Among the entries below, find all lines that include "different" and copy them.

(Stored data entries)
━━━━━━━━━━

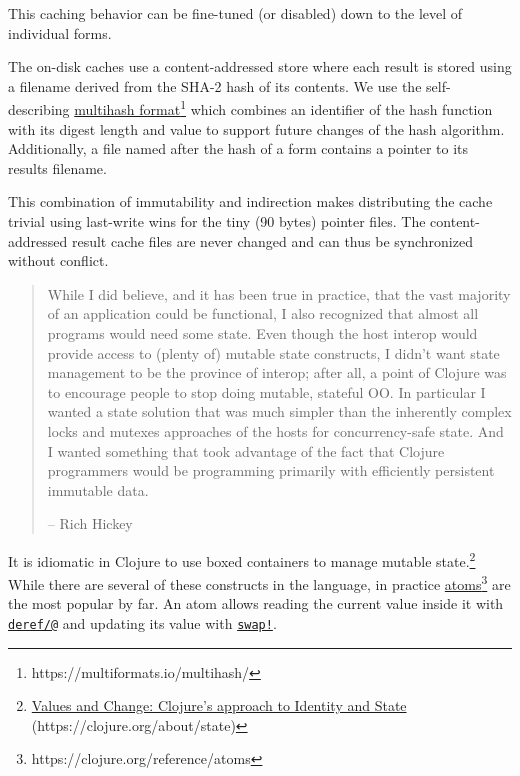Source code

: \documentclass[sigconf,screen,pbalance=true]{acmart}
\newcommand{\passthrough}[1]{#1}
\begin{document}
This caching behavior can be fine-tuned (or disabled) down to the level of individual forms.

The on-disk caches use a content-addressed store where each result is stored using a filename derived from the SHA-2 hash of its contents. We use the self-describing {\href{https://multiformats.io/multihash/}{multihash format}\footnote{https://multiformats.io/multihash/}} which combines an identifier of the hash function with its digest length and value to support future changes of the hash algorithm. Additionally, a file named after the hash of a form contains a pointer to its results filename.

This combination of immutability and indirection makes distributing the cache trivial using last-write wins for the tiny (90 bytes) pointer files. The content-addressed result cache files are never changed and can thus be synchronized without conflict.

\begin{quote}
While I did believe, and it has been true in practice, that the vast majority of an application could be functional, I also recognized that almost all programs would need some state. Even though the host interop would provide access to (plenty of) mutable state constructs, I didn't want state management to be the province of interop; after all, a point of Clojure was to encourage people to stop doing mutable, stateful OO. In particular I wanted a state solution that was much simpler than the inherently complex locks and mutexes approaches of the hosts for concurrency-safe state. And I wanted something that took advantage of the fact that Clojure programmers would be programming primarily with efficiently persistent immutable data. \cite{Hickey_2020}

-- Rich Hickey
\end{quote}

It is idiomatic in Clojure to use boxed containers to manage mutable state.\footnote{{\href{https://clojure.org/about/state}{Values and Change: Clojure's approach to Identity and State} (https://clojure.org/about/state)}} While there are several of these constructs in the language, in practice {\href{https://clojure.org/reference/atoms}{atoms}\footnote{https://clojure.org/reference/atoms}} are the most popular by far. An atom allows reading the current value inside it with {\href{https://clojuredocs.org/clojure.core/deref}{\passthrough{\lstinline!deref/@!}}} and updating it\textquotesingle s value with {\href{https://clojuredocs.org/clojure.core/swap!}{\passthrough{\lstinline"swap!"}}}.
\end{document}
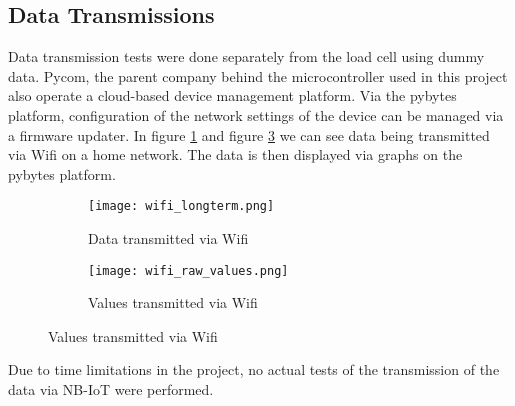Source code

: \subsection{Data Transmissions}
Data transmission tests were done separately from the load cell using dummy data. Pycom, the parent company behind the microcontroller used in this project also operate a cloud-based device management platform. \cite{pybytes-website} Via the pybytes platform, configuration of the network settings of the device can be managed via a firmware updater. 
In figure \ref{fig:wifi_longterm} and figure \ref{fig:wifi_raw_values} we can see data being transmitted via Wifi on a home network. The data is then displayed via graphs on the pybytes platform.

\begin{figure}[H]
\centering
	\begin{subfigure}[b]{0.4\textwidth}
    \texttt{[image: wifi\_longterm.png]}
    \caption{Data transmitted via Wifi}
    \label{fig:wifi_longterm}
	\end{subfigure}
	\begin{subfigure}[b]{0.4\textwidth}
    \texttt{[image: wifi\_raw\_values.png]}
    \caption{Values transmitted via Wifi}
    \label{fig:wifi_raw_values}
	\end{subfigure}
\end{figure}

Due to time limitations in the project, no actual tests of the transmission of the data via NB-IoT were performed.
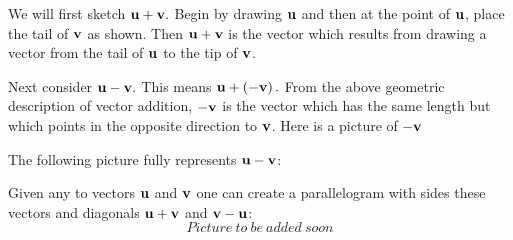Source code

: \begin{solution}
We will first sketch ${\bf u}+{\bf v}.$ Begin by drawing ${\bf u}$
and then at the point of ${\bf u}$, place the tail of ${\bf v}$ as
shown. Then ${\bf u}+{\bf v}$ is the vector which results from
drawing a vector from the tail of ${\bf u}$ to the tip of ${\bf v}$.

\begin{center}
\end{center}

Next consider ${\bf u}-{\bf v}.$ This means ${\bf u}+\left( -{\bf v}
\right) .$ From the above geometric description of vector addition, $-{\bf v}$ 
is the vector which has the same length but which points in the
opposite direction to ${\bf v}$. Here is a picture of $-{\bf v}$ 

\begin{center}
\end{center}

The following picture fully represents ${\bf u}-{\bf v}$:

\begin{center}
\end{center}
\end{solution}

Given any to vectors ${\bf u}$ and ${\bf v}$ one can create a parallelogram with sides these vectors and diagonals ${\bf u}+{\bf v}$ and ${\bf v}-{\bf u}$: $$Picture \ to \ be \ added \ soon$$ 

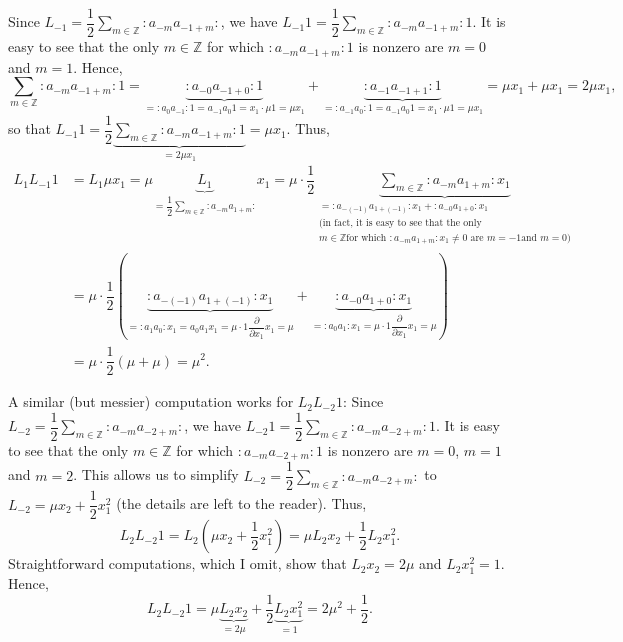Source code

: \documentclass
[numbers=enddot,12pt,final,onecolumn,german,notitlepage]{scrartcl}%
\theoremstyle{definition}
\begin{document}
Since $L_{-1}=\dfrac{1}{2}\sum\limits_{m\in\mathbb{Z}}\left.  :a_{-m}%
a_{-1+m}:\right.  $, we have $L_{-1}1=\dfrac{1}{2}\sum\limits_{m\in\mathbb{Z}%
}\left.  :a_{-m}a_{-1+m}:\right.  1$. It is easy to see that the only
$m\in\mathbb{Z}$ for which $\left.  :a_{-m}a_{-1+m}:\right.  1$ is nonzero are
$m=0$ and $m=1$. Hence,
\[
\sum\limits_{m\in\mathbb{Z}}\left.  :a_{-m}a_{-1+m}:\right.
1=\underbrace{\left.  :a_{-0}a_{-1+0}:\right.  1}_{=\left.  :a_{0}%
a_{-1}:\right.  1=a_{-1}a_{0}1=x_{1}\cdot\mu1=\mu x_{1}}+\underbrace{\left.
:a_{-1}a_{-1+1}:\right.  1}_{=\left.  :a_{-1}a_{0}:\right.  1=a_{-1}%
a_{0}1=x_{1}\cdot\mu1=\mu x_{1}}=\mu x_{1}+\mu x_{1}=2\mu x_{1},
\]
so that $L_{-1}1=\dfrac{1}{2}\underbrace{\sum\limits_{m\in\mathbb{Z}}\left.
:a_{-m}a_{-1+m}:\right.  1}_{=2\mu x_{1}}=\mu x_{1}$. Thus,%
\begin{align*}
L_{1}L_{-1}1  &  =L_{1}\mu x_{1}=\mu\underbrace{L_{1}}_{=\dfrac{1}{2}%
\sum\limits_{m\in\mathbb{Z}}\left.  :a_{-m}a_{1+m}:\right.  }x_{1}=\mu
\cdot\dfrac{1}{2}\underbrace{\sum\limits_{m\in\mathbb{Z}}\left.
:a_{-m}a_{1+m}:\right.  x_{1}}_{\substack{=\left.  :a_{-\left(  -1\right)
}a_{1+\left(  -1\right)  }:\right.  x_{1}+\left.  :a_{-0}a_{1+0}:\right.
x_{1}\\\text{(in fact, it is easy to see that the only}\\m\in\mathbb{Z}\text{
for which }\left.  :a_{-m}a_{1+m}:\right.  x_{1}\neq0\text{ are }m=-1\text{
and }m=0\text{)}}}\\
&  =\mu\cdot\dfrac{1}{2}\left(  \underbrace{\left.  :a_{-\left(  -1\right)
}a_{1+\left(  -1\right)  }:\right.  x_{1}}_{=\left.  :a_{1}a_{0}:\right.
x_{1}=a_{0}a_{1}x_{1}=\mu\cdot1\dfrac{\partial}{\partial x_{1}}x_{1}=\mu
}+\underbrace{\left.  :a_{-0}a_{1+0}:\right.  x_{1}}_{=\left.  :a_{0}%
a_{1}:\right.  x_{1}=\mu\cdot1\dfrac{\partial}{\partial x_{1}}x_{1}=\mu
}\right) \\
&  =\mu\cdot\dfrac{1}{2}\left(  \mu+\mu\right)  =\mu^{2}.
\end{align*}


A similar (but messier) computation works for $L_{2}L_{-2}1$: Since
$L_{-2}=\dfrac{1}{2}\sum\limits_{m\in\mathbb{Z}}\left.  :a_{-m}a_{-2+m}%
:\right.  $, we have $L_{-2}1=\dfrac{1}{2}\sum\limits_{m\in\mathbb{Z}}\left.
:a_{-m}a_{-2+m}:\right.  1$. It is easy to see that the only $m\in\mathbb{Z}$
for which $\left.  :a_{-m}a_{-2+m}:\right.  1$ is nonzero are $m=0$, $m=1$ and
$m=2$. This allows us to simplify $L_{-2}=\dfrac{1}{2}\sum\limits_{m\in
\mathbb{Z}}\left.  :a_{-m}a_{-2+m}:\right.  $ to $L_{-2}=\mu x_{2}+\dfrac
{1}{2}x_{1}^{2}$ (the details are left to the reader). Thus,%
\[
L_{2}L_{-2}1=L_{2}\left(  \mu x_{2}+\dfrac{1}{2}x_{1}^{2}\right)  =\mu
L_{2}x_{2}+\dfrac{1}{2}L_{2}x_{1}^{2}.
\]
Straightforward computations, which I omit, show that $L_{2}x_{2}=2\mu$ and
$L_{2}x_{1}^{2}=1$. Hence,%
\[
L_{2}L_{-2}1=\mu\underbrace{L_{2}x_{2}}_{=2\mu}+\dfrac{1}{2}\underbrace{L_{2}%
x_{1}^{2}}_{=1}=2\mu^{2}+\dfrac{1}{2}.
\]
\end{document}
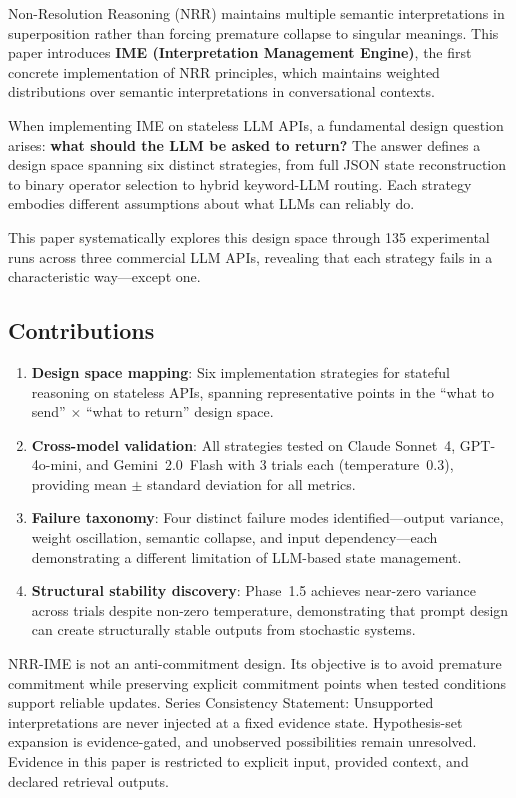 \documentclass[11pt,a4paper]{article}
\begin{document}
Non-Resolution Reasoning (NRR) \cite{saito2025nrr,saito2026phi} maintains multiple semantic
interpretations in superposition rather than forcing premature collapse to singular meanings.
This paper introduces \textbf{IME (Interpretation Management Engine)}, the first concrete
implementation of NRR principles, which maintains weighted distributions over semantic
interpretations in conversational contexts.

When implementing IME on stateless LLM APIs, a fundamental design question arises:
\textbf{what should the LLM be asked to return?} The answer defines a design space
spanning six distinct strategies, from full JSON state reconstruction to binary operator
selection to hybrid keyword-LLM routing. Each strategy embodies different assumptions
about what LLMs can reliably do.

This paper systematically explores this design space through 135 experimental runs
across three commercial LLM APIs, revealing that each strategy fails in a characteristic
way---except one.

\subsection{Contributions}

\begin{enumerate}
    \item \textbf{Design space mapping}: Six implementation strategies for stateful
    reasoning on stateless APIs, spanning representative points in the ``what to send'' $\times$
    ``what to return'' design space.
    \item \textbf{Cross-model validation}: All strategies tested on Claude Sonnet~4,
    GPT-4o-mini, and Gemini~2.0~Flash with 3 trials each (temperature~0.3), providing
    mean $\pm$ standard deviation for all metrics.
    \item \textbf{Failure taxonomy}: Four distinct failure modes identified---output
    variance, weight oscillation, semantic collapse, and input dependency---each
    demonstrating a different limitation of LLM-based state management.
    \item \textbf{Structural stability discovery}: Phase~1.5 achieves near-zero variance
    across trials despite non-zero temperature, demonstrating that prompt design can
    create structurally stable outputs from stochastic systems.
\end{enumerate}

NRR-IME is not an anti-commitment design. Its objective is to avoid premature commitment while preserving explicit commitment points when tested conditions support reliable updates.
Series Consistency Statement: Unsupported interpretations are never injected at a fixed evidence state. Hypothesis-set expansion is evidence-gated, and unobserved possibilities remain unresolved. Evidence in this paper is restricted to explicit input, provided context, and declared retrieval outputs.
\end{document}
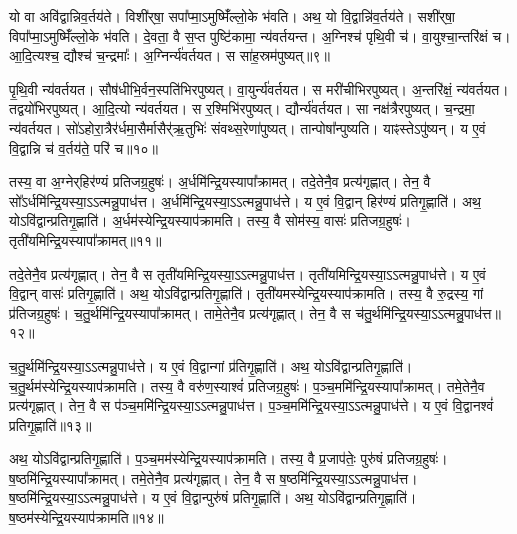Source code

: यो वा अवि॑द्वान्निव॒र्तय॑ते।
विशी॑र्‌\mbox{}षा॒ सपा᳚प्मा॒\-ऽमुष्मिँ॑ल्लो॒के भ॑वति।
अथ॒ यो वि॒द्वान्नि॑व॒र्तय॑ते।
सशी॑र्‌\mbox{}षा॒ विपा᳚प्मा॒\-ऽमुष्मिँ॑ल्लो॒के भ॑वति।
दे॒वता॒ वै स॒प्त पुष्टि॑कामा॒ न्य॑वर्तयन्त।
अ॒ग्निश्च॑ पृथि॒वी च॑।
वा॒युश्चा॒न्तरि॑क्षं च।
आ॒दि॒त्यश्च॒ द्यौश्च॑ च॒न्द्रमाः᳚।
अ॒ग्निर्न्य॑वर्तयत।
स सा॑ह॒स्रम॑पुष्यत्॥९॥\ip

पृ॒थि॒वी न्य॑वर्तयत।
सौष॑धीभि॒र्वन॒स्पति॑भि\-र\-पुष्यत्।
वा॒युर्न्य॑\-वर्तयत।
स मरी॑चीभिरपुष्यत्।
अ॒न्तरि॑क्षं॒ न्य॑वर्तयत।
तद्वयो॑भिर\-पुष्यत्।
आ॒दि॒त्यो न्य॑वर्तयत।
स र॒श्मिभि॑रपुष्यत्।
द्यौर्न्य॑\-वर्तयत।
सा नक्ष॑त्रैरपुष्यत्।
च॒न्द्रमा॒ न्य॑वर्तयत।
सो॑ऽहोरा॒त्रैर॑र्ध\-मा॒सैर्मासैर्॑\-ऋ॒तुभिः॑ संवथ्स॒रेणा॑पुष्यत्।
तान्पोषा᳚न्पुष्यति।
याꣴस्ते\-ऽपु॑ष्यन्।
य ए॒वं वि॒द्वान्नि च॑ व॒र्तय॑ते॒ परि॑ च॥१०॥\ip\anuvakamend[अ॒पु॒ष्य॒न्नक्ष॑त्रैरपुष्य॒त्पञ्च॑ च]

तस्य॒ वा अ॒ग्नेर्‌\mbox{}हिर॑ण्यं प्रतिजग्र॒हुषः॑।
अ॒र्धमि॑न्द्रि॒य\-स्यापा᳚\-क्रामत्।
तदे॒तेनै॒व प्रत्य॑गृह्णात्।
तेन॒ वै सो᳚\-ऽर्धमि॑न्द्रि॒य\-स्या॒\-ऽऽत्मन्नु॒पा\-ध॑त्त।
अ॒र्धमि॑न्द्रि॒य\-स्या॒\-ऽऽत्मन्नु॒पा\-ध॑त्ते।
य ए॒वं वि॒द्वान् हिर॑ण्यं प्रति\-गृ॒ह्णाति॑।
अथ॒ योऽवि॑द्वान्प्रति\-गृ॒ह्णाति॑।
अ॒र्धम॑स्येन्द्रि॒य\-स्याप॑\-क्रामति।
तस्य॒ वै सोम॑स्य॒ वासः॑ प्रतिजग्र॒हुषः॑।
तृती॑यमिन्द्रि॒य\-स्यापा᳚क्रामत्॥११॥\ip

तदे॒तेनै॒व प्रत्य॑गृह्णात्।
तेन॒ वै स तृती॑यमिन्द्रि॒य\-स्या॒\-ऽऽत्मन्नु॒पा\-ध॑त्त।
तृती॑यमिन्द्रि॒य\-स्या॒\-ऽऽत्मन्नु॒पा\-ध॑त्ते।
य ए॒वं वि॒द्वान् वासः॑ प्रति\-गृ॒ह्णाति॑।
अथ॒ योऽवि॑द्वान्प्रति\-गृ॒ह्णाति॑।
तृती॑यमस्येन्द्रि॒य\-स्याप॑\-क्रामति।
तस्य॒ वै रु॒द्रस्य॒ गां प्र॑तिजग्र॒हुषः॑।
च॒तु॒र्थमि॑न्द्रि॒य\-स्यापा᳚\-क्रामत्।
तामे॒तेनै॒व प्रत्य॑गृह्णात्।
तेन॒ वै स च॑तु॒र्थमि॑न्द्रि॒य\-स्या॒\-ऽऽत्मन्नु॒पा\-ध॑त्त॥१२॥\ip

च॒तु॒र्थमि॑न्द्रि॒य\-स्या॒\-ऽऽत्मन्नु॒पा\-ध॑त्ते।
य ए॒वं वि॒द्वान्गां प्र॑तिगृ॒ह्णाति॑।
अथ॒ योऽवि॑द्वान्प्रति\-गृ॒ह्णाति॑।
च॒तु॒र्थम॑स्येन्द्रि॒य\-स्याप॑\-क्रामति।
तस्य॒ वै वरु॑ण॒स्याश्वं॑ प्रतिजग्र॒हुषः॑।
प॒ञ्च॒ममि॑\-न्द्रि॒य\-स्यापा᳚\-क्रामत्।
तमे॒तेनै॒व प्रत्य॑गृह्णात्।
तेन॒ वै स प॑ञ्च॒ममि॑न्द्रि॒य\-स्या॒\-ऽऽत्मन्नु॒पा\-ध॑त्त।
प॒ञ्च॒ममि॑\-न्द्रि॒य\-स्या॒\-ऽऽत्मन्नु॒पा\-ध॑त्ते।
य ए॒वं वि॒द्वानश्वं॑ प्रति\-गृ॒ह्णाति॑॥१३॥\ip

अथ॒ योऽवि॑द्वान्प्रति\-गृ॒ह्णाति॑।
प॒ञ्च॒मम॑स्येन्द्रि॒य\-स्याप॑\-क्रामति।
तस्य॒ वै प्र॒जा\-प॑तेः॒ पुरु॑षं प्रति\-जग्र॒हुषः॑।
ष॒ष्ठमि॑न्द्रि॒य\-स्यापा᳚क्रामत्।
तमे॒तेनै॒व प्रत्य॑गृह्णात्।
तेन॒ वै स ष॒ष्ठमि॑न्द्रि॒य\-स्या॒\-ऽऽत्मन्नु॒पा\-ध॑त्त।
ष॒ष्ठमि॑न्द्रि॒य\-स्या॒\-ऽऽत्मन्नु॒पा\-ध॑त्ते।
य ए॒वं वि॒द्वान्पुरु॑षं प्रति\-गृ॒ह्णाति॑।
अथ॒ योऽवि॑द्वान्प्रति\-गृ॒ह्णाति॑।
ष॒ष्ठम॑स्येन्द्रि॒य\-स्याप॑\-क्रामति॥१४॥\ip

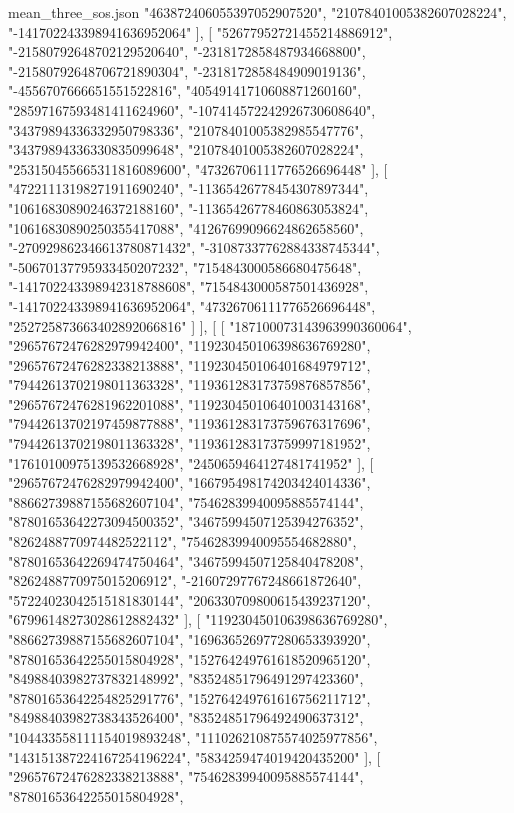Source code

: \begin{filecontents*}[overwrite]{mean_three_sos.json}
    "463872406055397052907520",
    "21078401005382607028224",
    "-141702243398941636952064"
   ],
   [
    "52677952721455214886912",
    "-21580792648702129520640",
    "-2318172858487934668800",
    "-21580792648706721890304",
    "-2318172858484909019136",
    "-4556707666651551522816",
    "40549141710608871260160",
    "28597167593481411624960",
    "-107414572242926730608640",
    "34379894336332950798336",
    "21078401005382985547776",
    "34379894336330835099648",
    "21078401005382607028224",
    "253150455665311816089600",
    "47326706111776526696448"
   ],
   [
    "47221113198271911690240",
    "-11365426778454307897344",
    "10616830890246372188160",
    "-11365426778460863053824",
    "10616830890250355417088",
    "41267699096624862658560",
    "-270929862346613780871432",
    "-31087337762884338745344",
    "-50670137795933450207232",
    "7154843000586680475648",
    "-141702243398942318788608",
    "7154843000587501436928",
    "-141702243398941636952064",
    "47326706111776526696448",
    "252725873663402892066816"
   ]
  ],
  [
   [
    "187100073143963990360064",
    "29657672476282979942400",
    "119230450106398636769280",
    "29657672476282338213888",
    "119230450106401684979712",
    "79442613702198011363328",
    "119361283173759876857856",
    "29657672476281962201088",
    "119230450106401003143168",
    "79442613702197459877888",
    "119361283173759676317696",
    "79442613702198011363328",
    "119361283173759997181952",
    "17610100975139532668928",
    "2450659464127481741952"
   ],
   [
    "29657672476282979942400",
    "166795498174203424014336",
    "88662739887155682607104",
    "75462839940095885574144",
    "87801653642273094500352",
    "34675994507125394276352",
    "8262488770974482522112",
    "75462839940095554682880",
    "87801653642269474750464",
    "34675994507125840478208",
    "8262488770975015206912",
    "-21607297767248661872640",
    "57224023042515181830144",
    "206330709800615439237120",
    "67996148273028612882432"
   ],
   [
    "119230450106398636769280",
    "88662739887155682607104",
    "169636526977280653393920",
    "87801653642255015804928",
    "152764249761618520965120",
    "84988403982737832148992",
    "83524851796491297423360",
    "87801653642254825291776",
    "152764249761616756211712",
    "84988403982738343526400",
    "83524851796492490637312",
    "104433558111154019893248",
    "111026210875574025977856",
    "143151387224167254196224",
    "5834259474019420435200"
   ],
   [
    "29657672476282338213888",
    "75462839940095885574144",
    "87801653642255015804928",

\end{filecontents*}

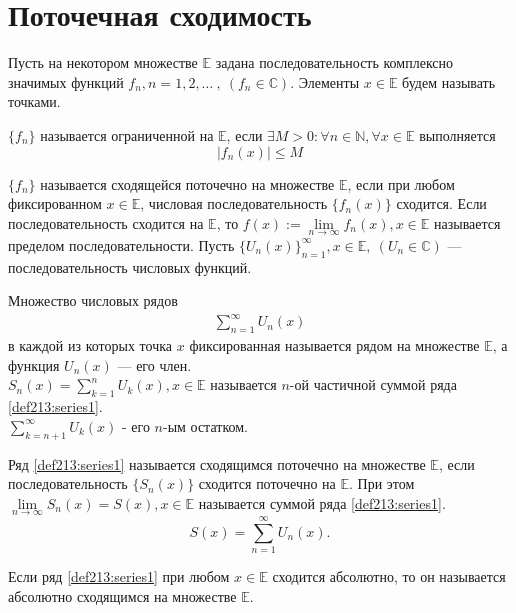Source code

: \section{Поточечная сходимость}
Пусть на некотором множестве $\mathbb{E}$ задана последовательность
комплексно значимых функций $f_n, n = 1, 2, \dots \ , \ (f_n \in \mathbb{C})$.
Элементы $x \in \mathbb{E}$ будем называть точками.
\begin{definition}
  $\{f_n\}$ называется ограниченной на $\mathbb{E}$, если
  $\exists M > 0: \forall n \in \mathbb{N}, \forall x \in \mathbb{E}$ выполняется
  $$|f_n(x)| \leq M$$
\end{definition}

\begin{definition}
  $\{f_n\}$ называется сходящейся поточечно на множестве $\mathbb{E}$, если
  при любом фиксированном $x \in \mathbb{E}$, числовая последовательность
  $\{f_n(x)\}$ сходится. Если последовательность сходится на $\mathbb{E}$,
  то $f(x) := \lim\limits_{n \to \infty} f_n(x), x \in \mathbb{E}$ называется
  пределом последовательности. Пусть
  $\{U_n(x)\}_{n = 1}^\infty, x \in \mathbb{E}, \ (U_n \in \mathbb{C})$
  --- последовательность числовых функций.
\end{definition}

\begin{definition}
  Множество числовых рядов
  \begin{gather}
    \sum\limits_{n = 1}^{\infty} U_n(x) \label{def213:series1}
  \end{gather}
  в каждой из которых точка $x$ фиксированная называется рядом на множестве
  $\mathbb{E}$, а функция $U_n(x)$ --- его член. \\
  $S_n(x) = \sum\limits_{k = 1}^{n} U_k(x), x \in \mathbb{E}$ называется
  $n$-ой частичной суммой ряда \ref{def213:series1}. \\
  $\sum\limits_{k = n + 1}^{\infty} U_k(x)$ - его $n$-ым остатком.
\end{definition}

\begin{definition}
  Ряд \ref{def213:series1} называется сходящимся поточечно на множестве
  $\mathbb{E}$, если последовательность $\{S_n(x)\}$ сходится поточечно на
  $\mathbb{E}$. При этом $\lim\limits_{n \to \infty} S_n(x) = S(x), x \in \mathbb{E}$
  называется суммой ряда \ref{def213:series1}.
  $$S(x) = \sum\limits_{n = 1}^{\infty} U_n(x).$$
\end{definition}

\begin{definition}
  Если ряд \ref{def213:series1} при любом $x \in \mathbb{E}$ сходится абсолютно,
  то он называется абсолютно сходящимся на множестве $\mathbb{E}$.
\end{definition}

━━━━━━━━━━

§ SOLUTION:
selection to hybrid keyword-LLM routing. Each strategy embodies different assumptions
    demonstrating a different limitation of LLM-based state management.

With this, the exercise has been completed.